活動会員 亀田佐知子
2007年11月の有償事業開始から数え、Vi-Projectのサポートはまる7年を経過しました。電話やメールでよせらせる個々の質問や要望・意見に、よりよいおこたえができるよう、スタッフ全員で努力しています。今回は、これまでいただいた問い合わせや、実際に登録されサポートを受けられたケースの経過などを、少し客観的な視点で振り返ってみました。(データは2015年2月現在。2007年11月~2014年10月までの7年分の問い合わせを分析対象としています。)
■どんな方から?
あくまでも判明分のデータになりますが、数の多い順から①同居母親側(51%) ②別居父親側(36%)③別居母親側(11%)④同居父親側(2%)となっています。父母ご本人からの問い合わせに加え、祖父母や弁護士、支援者の方からのご連絡もあるため、「側」と表記しています。同居親側と別居親側の総数を比較すると、やや同居親側が多いながら、大きく差はないと言えます。母親側と父親側を比べると、母親側からが約6割です。離婚・別居時に母親が同居親となる割合が多いことを考えても、同居父親側からの問い合わせは「少ない」と言えるでしょう。
■どんな内容?
同居母親側からの問い合わせ・ご相談内容について見てみると、要望は大きく2つに分かれます。①子どもと別居父親との面会実施が(調停などによって)決まっている、あるいは別居父親から子どもとの面会実施を求められているが、実現が難しい、②現在、子どもと別居父親とは面会していないが、(自分ひとりでは難しいが)第三者に手伝ってもらうことによって子どもと父親とのつながりを作ってやりたい、というものです。①は消極的・義務的ながらも、②は積極的・自発的にサポートを求めてVi-Projectにアクセスしていただいたものと考えられます。
■問い合わせ内容の経年変化
事業開始から現在にかけて、問い合わせ内容にも変化が見られます。
①問い合せ時にはすでに面会頻度や時期などが決まっていて、面会実施の実務的なサポートを求めての相談の増加
②面会に関する調停・審判・裁判中で、Vi-Projectを介する面会を決定事項として盛り込む意図での相談の増加(弁護士の方からの問い合わせの増加)

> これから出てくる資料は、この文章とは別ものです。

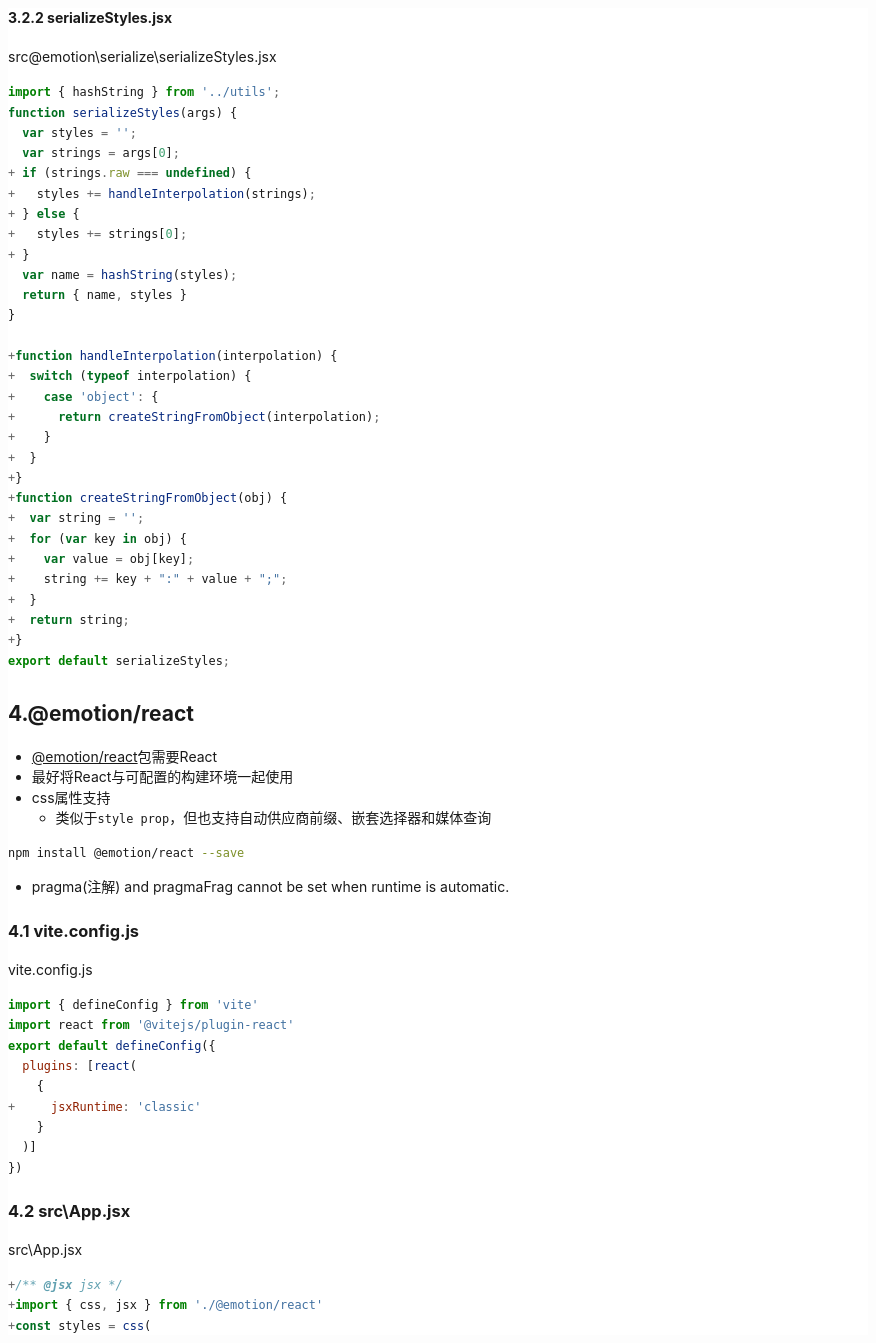 #### 3.2.2 serializeStyles.jsx
src\@emotion\serialize\serializeStyles.jsx
```jsx
import { hashString } from '../utils';
function serializeStyles(args) {
  var styles = '';
  var strings = args[0];
+ if (strings.raw === undefined) {
+   styles += handleInterpolation(strings);
+ } else {
+   styles += strings[0];
+ }
  var name = hashString(styles);
  return { name, styles }
}

+function handleInterpolation(interpolation) {
+  switch (typeof interpolation) {
+    case 'object': {
+      return createStringFromObject(interpolation);
+    }
+  }
+}
+function createStringFromObject(obj) {
+  var string = '';
+  for (var key in obj) {
+    var value = obj[key];
+    string += key + ":" + value + ";";
+  }
+  return string;
+}
export default serializeStyles;
```
## 4.@emotion/react
- [@emotion/react](https://www.npmjs.com/package/@emotion/react)包需要React
- 最好将React与可配置的构建环境一起使用
- css属性支持
    - 类似于`style prop`，但也支持自动供应商前缀、嵌套选择器和媒体查询

```sh
npm install @emotion/react --save
```
- pragma(注解) and pragmaFrag cannot be set when runtime is automatic.

### 4.1 vite.config.js
vite.config.js
```js
import { defineConfig } from 'vite'
import react from '@vitejs/plugin-react'
export default defineConfig({
  plugins: [react(
    {
+     jsxRuntime: 'classic'
    }
  )]
})
```
### 4.2 src\App.jsx
src\App.jsx
```jsx
+/** @jsx jsx */
+import { css, jsx } from './@emotion/react'
+const styles = css(
```

  [Child]: { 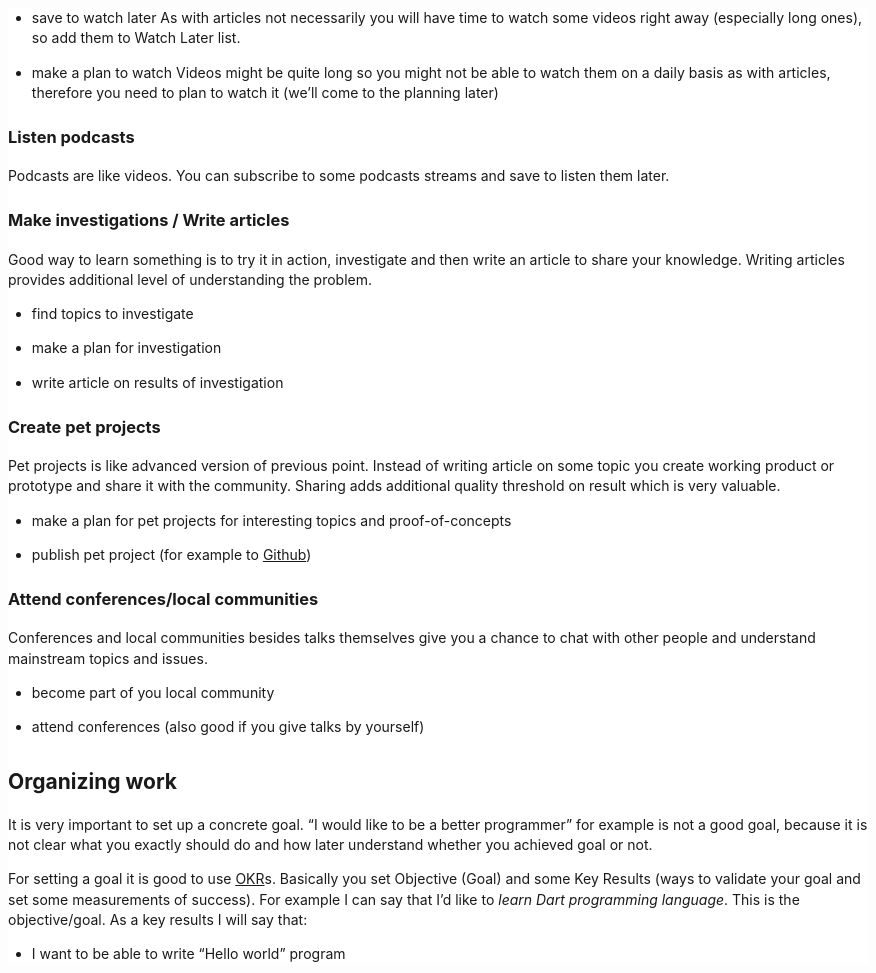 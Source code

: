* save to watch later
As with articles not necessarily you will have time to watch some videos right away (especially long ones), so add them to Watch Later list.

* make a plan to watch
Videos might be quite long so you might not be able to watch them on a daily basis as with articles, therefore you need to plan to watch it (we’ll come to the planning later)

### Listen podcasts

Podcasts are like videos. You can subscribe to some podcasts streams and save to listen them later.

### Make investigations / Write articles

Good way to learn something is to try it in action, investigate and then write an article to share your knowledge. Writing articles provides additional level of understanding the problem.

* find topics to investigate

* make a plan for investigation

* write article on results of investigation

### Create pet projects

Pet projects is like advanced version of previous point. Instead of writing article on some topic you create working product or prototype and share it with the community. Sharing adds additional quality threshold on result which is very valuable.

* make a plan for pet projects for interesting topics and proof-of-concepts

* publish pet project (for example to [Github](http://github.com))

### Attend conferences/local communities

Conferences and local communities besides talks themselves give you a chance to chat with other people and understand mainstream topics and issues.

* become part of you local community

* attend conferences (also good if you give talks by yourself)

## Organizing work

It is very important to set up a concrete goal. “I would like to be a better programmer” for example is not a good goal, because it is not clear what you exactly should do and how later understand whether you achieved goal or not.

For setting a goal it is good to use [OKR](https://productcoalition.com/how-i-use-gist-for-personal-planning-3988230bb3e1)s.
Basically you set Objective (Goal) and some Key Results (ways to validate your goal and set some measurements of success).
For example I can say that I’d like to *learn Dart programming language*. This is the objective/goal. As a key results I will say that:

* I want to be able to write “Hello world” program
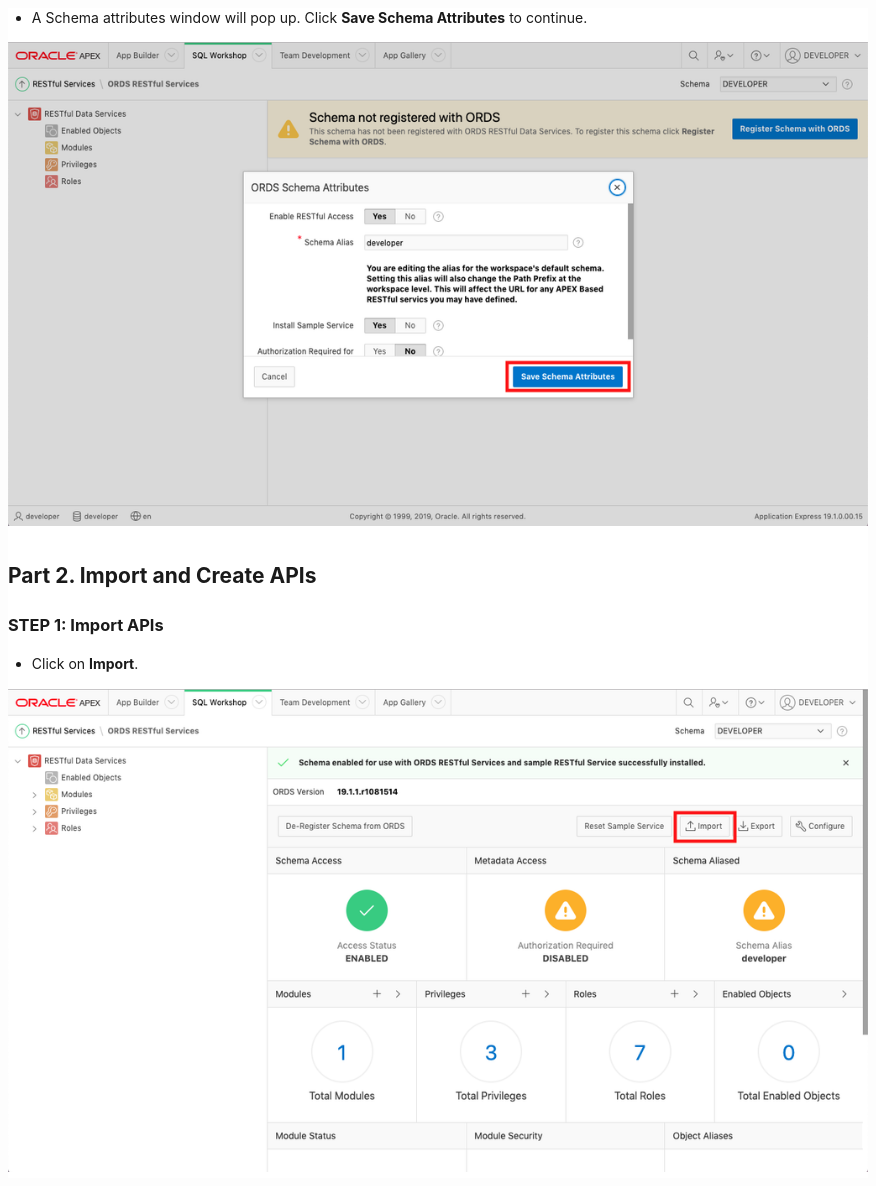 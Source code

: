 -   A Schema attributes window will pop up. Click **Save Schema Attributes** to continue.

![](./images/300/7.png)

## Part 2. Import and Create APIs


### **STEP 1: Import APIs**

-   Click on **Import**. 

![](./images/300/8.png)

③公益社団法人家庭問題情報センター(FPIC)での面会実績があり、FPICの更新満期が迫ったために他のサポート機関を求めての相談の増加
■サポート登録されたケースについて
サポートへの登録ケース数は、事業開始初年度は多く、その後は平均していましたが、2012年度は増加、その後は毎年度コンスタントに新規ケースの登録が続いています。いっぽう、登録を終了されたケースはほとんどが初年度1年のみの登録、長いケースでも3年の登録期間となっています。終了理由の3分の1はご自身で面会実施が可能となった「卒業」、それ以外は、さまざまな理由でサポートの継続が困難になったものです。現在サポートを受けられているケースには5年以上にわたる長期登録も多く、Vi-Projectの目指す「卒業」までにはある程度の時間を要することを表しているとも考えられます。同時に、その大半はトランスファー・サポート(お子さんの移動付添い)を必要とせず、父母間の連絡調整中心の簡易サポートへと移行していることもご報告いたします。
簡単なまとめとなりましたが、Vi-Projectは今後も折にふれ客観的なかたちで事業を振り返る機会をつくり、皆様にご報告していきたいと思います。